Data items
▶

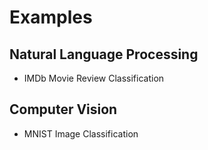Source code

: # Examples

## Natural Language Processing

- IMDb Movie Review Classification

## Computer Vision

- MNIST Image Classification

◀

ASSIGNMENT: Your answer must be a single number: the count of lines in the records that include "Classification".

RESPONSE BELOW: 2